Costa Rica’s southern Pacific coast is known for its dramatic coastline of tree-covered mountains dropping suddenly to the ocean, empty beaches, and lush rainforest full of wildlife like toucans, howler monkeys, sloths, and dozens of other species.

Development has picked up in recent years due to the completion of the coastal highway in 2010. This cut the drive time from the capital, San José, and the international airport there, in half—to just three hours. And it’s made the region, also known as the Southern Zone, much more accessible. But it remains a quiet refuge for retirees and other expats looking to truly get away from it all in a beautiful setting.

For Will Poulton and Deb Howe it’s their refuge from the cold weather and stressful lifestyle they had back home in Toronto, Canada. The couple have a custom-built home on a hilltop near the small village of Ojochal in the heart of the Southern Zone, set back from the coast, with a commanding view of the surrounding former farmland, jungle, and Pacific Ocean beyond that.

Costa Rica’s Southern Zone is a laidback area where expats can escape the hustle and bustle.

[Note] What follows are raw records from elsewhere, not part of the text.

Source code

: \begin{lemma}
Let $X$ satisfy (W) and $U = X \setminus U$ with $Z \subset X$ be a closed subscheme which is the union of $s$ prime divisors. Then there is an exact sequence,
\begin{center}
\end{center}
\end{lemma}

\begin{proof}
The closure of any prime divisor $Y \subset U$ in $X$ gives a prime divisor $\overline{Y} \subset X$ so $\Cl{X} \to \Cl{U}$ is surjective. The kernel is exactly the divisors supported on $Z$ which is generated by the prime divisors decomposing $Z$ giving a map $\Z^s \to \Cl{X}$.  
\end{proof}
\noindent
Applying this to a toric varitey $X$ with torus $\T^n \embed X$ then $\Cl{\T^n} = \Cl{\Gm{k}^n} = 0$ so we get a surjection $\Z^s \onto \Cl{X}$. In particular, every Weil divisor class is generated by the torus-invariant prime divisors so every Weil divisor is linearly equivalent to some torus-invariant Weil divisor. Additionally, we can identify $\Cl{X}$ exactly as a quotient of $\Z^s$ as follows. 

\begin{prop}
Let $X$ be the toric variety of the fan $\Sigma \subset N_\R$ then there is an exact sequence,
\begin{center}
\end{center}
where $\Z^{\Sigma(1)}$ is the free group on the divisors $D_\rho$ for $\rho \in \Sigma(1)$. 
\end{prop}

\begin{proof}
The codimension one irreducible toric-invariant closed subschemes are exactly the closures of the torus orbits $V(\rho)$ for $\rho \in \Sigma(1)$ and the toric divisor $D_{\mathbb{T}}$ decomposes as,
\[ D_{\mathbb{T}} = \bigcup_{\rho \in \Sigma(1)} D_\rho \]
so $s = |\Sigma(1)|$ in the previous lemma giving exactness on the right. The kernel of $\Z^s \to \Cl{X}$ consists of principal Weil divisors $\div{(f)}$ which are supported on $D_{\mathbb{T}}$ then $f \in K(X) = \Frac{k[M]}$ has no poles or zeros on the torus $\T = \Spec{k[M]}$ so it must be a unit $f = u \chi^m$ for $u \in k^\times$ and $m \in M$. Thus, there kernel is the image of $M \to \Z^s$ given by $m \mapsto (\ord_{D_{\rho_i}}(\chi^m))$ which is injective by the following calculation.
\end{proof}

Thanks to the elevation, they’ve escaped the heat and humidity you find near the beach in Costa Rica. Instead, they have refreshing sea and mountain breezes that keep temperatures comfortable. In fact, their home is designed to be open-air, with large patio doors and windows open from sun up to sundown to let the air flow—no AC needed. Thanks to the elevation, several hundred feet up, they don’t have an issue with bugs.

They have a large covered patio with comfy couches and chairs, a terraced garden with tropical plants and a pool. It’s about 15 minutes’ drive over dirt and gravel roads up the hill from the two-lane coastal highway to their home. A four-wheel drive vehicle is recommended, especially when it gets muddy in the height of the rainy season, September and October.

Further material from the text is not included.